Com a explosão de reclamações e acusações de golpe, a loja física foi fechada e as funcionárias, demitidas no dia 26 de setembro. Não se sabe onde o responsável pela empresa está. “Quando estourou essa bomba, esse pessoal sumiu. Sumiram com o nosso dinheiro”, explica Josiel.
Atualmente, o site oficial da Mundial Eletro, o telefone para contato e o e-mail do Serviço de Atendimento ao Consumidor (SAC) não existem mais.
A reportagem do jornal O Município Joinville buscou comunicação com o estabelecimento e com o responsável pela empresa, mas sem sucesso. O e-mail do SAC consta como inexistente e os números de telefone associados a Mundial Eletro e ao responsável também não existem. No local onde ficava a loja, outra empresa foi aberta.
Em última checagem nesta quarta-feira, 22, pela reportagem, o Instagram da empresa, @mundialeletro_me, permanece ativo. Entretanto, a última postagem foi há nove semanas. Uma publicação em 29 de agosto mostra um vídeo com o texto “Entrega programa lojistas Joinville”.
Outra postagem, há 13 semanas, no dia 22 de agosto, mostra prints (fotos da tela) de reclamações resolvidas. A legenda diz “Quando o assunto é resolver, somos ótimos”.

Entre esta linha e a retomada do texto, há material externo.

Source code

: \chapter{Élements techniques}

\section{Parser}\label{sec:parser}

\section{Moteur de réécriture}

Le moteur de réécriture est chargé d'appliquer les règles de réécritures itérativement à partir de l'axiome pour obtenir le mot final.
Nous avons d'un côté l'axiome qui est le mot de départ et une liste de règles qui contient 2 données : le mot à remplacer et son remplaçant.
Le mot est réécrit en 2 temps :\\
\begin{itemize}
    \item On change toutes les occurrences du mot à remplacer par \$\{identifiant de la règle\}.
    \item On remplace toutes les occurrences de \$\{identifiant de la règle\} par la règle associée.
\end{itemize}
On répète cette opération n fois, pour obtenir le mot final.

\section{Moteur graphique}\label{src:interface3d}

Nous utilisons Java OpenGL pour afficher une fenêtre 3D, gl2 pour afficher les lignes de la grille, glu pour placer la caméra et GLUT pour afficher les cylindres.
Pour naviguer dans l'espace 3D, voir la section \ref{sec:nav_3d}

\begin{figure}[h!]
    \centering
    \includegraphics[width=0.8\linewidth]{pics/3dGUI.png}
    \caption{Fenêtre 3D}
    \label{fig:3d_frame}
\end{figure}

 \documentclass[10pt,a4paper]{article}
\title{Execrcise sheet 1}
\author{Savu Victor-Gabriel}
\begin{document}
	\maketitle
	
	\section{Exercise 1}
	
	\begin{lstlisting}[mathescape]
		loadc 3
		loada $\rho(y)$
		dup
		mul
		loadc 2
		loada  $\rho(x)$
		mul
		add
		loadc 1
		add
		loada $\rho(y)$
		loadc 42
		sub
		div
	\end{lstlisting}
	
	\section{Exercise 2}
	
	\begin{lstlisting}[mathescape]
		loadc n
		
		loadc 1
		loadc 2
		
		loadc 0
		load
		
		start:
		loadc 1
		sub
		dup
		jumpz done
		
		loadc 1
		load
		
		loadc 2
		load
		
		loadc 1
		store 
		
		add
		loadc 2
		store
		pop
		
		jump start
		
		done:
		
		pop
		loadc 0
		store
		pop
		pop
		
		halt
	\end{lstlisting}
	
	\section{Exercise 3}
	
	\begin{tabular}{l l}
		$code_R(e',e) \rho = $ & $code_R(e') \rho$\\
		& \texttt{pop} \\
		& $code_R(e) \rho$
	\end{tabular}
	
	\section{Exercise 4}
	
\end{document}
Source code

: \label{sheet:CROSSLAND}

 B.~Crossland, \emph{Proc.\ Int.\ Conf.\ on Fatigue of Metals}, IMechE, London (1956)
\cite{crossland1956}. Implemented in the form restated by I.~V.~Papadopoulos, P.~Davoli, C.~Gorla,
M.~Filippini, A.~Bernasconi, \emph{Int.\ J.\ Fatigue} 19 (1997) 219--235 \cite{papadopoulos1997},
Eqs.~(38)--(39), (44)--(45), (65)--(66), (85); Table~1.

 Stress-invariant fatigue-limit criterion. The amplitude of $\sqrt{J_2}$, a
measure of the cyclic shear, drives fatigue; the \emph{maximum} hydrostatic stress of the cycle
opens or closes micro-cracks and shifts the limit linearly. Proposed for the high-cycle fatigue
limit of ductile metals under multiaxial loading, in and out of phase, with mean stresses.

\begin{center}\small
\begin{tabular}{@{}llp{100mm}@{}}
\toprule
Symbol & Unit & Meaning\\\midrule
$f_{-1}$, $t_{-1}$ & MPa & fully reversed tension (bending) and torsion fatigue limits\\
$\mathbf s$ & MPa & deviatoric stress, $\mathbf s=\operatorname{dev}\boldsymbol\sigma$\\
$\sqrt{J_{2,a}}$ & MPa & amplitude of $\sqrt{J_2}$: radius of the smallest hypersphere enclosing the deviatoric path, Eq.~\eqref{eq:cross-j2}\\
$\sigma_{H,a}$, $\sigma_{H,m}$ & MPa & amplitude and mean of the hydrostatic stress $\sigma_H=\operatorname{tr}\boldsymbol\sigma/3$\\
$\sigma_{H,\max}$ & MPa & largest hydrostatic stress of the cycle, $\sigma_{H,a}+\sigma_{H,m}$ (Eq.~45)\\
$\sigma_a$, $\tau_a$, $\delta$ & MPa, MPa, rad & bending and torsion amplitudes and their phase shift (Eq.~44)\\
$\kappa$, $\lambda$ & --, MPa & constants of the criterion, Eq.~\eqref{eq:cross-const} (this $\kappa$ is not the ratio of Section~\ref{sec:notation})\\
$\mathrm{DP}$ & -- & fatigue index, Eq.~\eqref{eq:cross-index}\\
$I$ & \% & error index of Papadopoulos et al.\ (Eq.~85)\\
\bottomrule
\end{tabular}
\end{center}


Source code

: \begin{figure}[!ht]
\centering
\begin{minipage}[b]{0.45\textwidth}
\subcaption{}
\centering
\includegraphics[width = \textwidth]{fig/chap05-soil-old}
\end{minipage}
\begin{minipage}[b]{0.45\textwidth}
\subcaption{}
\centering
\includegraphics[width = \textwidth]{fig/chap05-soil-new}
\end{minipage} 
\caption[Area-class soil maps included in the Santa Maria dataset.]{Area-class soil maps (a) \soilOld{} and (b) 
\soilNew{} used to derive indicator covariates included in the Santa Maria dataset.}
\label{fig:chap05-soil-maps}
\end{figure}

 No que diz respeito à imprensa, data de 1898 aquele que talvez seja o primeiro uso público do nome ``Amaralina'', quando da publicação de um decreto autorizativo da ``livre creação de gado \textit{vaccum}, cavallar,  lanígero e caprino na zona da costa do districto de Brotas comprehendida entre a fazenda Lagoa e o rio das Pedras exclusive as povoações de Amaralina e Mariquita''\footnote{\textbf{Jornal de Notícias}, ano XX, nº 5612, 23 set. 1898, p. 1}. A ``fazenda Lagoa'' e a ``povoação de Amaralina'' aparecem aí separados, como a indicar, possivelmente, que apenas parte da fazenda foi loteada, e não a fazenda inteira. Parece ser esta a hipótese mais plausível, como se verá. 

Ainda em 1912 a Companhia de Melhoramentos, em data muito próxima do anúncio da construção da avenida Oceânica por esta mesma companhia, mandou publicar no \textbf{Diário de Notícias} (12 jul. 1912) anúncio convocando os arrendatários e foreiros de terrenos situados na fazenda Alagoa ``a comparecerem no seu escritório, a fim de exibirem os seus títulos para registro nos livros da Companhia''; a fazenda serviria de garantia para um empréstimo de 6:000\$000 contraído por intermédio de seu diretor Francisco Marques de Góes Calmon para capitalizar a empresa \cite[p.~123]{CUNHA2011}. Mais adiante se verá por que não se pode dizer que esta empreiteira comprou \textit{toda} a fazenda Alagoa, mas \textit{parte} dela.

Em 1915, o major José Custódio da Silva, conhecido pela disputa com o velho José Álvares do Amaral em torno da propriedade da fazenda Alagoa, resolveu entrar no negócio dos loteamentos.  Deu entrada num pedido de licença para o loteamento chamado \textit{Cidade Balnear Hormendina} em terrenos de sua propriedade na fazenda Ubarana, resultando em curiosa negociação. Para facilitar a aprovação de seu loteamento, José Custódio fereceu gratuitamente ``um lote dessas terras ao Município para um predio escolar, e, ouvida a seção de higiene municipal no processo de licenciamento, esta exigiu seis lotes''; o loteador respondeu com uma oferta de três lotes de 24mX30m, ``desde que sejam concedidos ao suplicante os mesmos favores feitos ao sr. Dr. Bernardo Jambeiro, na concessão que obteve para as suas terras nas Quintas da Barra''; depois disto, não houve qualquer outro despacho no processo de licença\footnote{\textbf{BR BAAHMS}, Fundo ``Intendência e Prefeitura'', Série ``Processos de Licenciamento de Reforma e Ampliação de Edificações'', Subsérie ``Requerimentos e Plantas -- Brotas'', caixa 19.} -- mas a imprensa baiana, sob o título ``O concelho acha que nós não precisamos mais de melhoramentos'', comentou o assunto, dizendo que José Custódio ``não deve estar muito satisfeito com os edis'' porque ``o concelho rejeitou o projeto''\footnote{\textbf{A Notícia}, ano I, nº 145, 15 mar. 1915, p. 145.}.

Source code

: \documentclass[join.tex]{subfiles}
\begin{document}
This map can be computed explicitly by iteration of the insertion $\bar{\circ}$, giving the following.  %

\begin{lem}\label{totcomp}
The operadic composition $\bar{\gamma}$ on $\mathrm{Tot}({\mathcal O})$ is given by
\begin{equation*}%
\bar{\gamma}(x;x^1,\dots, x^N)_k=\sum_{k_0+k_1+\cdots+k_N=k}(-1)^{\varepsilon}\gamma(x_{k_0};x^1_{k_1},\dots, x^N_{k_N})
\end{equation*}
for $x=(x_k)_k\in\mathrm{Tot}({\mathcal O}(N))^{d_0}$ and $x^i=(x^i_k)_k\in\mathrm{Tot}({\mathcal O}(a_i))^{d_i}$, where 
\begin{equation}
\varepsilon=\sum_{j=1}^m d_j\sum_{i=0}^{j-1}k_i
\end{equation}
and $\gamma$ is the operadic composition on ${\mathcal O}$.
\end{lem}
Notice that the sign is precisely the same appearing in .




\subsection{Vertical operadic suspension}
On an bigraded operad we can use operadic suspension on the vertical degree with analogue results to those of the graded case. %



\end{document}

Os clientes, agora, buscam soluções na Justiça. “Em muitas dessas ações judiciais, o juiz deferiu o bloqueio das contas bancárias da Mundial Eletro”, diz a advogada. As contas do responsável pela empresa também foram bloqueadas. Isso ocorreu em São Paulo. “Na área cível, há várias ações no Brasil inteiro e estão pedindo a reparação do dano”, comenta advogada Lídice.
“Com relação ao golpe, estou tentando um advogado para poder entrar em processo contra eles. Esse caso é uma falta de respeito. O pobre sempre perde. Então, o que podemos fazer? É correr atrás. Vamos ver no que dá”, relata Débora.
“Nós ficamos de mãos atadas, porque fizemos o que era possível fazer. Abri o boletim de ocorrência, fiz a representação na Justiça e até agora ninguém da investigação me chamou para apurar. A sensação que temos é que ninguém se mexe para investigar. Não sabemos se vamos chegar no dinheiro, mas gostaríamos da justiça sendo feita”, afirma Sara.
Mesmo com as ações e os boletins de ocorrência, as possibilidades de resultados não são animadoras para os clientes. A advogada Gláucia Marinho, representante de um cliente no Rio Grande do Sul, explica que é “improvável que contra eles haja a responsabilização civil em razão dos valores para devolução não serem encontrados”.
Ela diz que o pedido para bloquear as contas foi negado. “Dificilmente eles serão citados e, por isso, não sei se o processo terá um bom andamento. Vai ficar parado por um bom tempo. Então, o que se espera é que eles sejam responsabilizados criminalmente”, lamenta a advogada.
Um novo CNPJ foi aberto, agora como GCC Comercial Ltda., tendo como descrição das suas atividades e endereço os mesmos da Mundial Eletro.